A form of dwarfism known as Ellis-van Creveld syndrome was first discovered in the late 1930s, when Richard Ellis and Simon van Creveld shared a train compartment on the way to a pediatrics meeting. In the course of conversation, they discovered that they each had a patient with this syndrome. They published a description of the syndrome in 1940. Affected individuals have a short-limbed form of dwarfism and often have defects of the lips and teeth, and polydactyly (extra fingers). The largest pedigree for the condition was reported in an Old Order Amish population in eastern Pennsylvania by Victor McKusick and his colleagues (1964). In that community, about 5 per 1000 births are affected, and in the population of 8000, the observed frequency is 2 per 1000. All affected individuals have unaffected parents, and all affected cases can trace their ancestry to Samuel King and his wife, who arrived in the area in 1774. It is known that neither King nor his wife was affected with the disorder. There are no cases of the disorder in other Amish communities, such as those in Ohio or Indiana.
(a) From the information provided, derive the most likely mode of inheritance of this disorder. Using the Hardy-Weinberg law, calculate the frequency of the mutant allele in the population and the frequency of heterozygotes, assuming Hardy-Weinberg conditions.
(b) What is the most likely explanation for the high frequency of the disorder in the Pennsylvania Amish community and its absence in other Amish communities?

List the barriers that prevent interbreeding and give an example of each.

What are the two groups of reproductive isolating mechanisms? Which of these is regarded as more efficient, and why?

Are there nucleotide substitutions that will not be detected by electrophoretic studies of a gene's protein product?

In a recent study of cichlid fish inhabiting Lake Victoria in Africa, Nagl et al. (1998. Proc. Natl. Acad. Sci. [USA] 95: 14,238-14,243) examined suspected neutral sequence polymorphisms in noncoding genomic loci in 12 species and their putative river-living ancestors. At all loci, the same polymorphism was found in nearly all of the tested species from Lake Victoria, both lacustrine and riverine. Different polymorphisms at these loci were found in cichlids at other African lakes.
(a) Why would you suspect neutral sequences to be located in noncoding genomic regions?
(b) What conclusions can be drawn from these polymorphism data in terms of cichlid ancestry in these lakes?

What genetic changes take place during speciation?

Some critics have warned that the use of gene therapy to correct genetic disorders will affect the course of human evolution. Evaluate this criticism in light of what you know about population genetics and evolution, distinguishing between somatic gene therapy and germ-line gene therapy.

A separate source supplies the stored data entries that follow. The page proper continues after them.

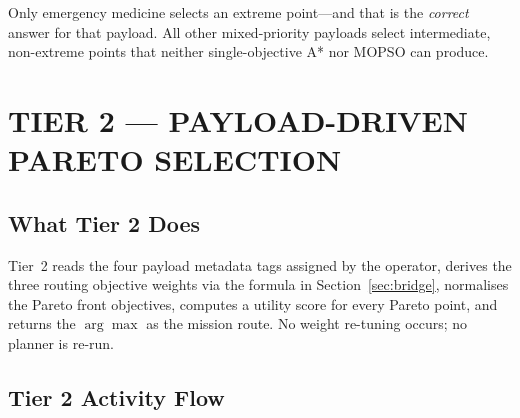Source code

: \begin{table}[ht!]
\centering
\caption{Payload Presets and Expected Pareto Point Selection}
\label{tab:presets}
\renewcommand{\arraystretch}{1.3}
\end{table}

Only emergency medicine selects an extreme point---and that is the \textit{correct}
answer for that payload. All other mixed-priority payloads select intermediate,
non-extreme points that neither single-objective A* nor MOPSO can produce.

\section{TIER 2 --- PAYLOAD-DRIVEN PARETO SELECTION}
\label{sec:tier2}

\subsection{What Tier 2 Does}

Tier~2 reads the four payload metadata tags assigned by the operator, derives the three
routing objective weights via the formula in Section~\ref{sec:bridge}, normalises the
Pareto front objectives, computes a utility score for every Pareto point, and returns
the $\arg\max$ as the mission route. No weight re-tuning occurs; no planner is re-run.

\subsection{Tier 2 Activity Flow}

25. Comparisons of Neanderthal mitochondrial DNA with that of modern humans indicate that they are not related to modern humans and did not contribute to our mitochondrial heritage. However, because Neanderthals and modern humans are separated by at least 25,000 years, this does not rule out some forms of interbreeding causing the modern European gene pool to be derived from both Neanderthals and early humans (called CroMagnons). To resolve this question, Caramelli et al. (2003. Proc. Natl. Acad. Sci. [USA] 100: 6593-6597) analyzed mitochondrial DNA sequences from 25,000-year-old Cro-Magnon remains and compared them to four Neanderthal specimens and a large dataset derived from modern humans. The results are shown in the graph.

The x -axis represents the age of the specimens in thousands of years; the y -axis represents the average genetic distance. Modern humans are indicated by filled squares; Cro-Magnons, open squares; and Neanderthals, diamonds.
(a) What can you conclude about the relationship between CroMagnons and modern Europeans? What about the relationship between Cro-Magnons and Neanderthals?
(b) From these data, does it seem likely that Neanderthals made any mitochondrial DNA contributions to the Cro-Magnon gene pool or the modern European gene pool?